## DESCRIPTION OF THE TASK
Please reproduce the data in its entirety, word for word.

## Items from a dataset
----

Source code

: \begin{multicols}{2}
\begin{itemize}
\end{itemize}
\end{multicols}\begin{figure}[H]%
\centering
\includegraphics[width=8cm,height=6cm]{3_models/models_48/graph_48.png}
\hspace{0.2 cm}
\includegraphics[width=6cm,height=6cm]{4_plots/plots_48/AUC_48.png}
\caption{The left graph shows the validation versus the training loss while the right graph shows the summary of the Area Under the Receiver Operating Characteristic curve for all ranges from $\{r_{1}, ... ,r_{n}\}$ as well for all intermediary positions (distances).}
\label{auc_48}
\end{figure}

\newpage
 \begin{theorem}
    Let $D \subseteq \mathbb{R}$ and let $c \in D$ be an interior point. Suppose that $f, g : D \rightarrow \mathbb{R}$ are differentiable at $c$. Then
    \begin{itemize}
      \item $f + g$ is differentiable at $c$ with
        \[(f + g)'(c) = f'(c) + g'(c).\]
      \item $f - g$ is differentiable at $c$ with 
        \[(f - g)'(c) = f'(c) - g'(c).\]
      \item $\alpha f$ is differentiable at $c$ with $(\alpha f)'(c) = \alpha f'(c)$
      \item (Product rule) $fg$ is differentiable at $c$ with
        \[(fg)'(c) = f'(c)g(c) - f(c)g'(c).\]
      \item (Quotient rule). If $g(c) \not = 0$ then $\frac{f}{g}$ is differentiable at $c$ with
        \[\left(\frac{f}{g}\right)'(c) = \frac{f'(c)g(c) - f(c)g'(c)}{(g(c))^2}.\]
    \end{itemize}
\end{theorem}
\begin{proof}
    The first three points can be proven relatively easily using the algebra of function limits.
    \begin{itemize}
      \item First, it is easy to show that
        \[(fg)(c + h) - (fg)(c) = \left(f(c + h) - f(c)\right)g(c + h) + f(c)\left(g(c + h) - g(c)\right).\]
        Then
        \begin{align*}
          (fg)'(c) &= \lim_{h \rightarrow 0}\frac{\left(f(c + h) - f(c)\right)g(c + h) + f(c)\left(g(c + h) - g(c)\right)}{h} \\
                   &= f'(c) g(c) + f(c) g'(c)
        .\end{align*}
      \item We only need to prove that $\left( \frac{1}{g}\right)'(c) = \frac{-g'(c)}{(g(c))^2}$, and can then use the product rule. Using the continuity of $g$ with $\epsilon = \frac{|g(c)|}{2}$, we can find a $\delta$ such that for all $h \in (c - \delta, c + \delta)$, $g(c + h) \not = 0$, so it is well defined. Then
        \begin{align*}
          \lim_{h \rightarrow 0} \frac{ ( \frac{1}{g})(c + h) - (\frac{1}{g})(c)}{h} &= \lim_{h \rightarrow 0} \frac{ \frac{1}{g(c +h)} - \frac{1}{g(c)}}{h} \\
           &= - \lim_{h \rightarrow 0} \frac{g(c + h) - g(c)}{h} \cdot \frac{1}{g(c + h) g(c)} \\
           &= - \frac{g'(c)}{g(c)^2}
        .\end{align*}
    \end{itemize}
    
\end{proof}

----

## OUTPUT BELOW
Source code

: \begin{multicols}{2}
\begin{itemize}
\end{itemize}
\end{multicols}\begin{figure}[H]%
\centering
\includegraphics[width=8cm,height=6cm]{3_models/models_48/graph_48.png}
\hspace{0.2 cm}
\includegraphics[width=6cm,height=6cm]{4_plots/plots_48/AUC_48.png}
\caption{The left graph shows the validation versus the training loss while the right graph shows the summary of the Area Under the Receiver Operating Characteristic curve for all ranges from $\{r_{1}, ... ,r_{n}\}$ as well for all intermediary positions (distances).}
\label{auc_48}
\end{figure}

\newpage
 \begin{theorem}
    Let $D \subseteq \mathbb{R}$ and let $c \in D$ be an interior point. Suppose that $f, g : D \rightarrow \mathbb{R}$ are differentiable at $c$. Then
    \begin{itemize}
      \item $f + g$ is differentiable at $c$ with
        \[(f + g)'(c) = f'(c) + g'(c).\]
      \item $f - g$ is differentiable at $c$ with 
        \[(f - g)'(c) = f'(c) - g'(c).\]
      \item $\alpha f$ is differentiable at $c$ with $(\alpha f)'(c) = \alpha f'(c)$
      \item (Product rule) $fg$ is differentiable at $c$ with
        \[(fg)'(c) = f'(c)g(c) - f(c)g'(c).\]
      \item (Quotient rule). If $g(c) \not = 0$ then $\frac{f}{g}$ is differentiable at $c$ with
        \[\left(\frac{f}{g}\right)'(c) = \frac{f'(c)g(c) - f(c)g'(c)}{(g(c))^2}.\]
    \end{itemize}
\end{theorem}
\begin{proof}
    The first three points can be proven relatively easily using the algebra of function limits.
    \begin{itemize}
      \item First, it is easy to show that
        \[(fg)(c + h) - (fg)(c) = \left(f(c + h) - f(c)\right)g(c + h) + f(c)\left(g(c + h) - g(c)\right).\]
        Then
        \begin{align*}
          (fg)'(c) &= \lim_{h \rightarrow 0}\frac{\left(f(c + h) - f(c)\right)g(c + h) + f(c)\left(g(c + h) - g(c)\right)}{h} \\
                   &= f'(c) g(c) + f(c) g'(c)
        .\end{align*}
      \item We only need to prove that $\left( \frac{1}{g}\right)'(c) = \frac{-g'(c)}{(g(c))^2}$, and can then use the product rule. Using the continuity of $g$ with $\epsilon = \frac{|g(c)|}{2}$, we can find a $\delta$ such that for all $h \in (c - \delta, c + \delta)$, $g(c + h) \not = 0$, so it is well defined. Then
        \begin{align*}
          \lim_{h \rightarrow 0} \frac{ ( \frac{1}{g})(c + h) - (\frac{1}{g})(c)}{h} &= \lim_{h \rightarrow 0} \frac{ \frac{1}{g(c +h)} - \frac{1}{g(c)}}{h} \\
           &= - \lim_{h \rightarrow 0} \frac{g(c + h) - g(c)}{h} \cdot \frac{1}{g(c + h) g(c)} \\
           &= - \frac{g'(c)}{g(c)^2}
        .\end{align*}
    \end{itemize}
    
\end{proof}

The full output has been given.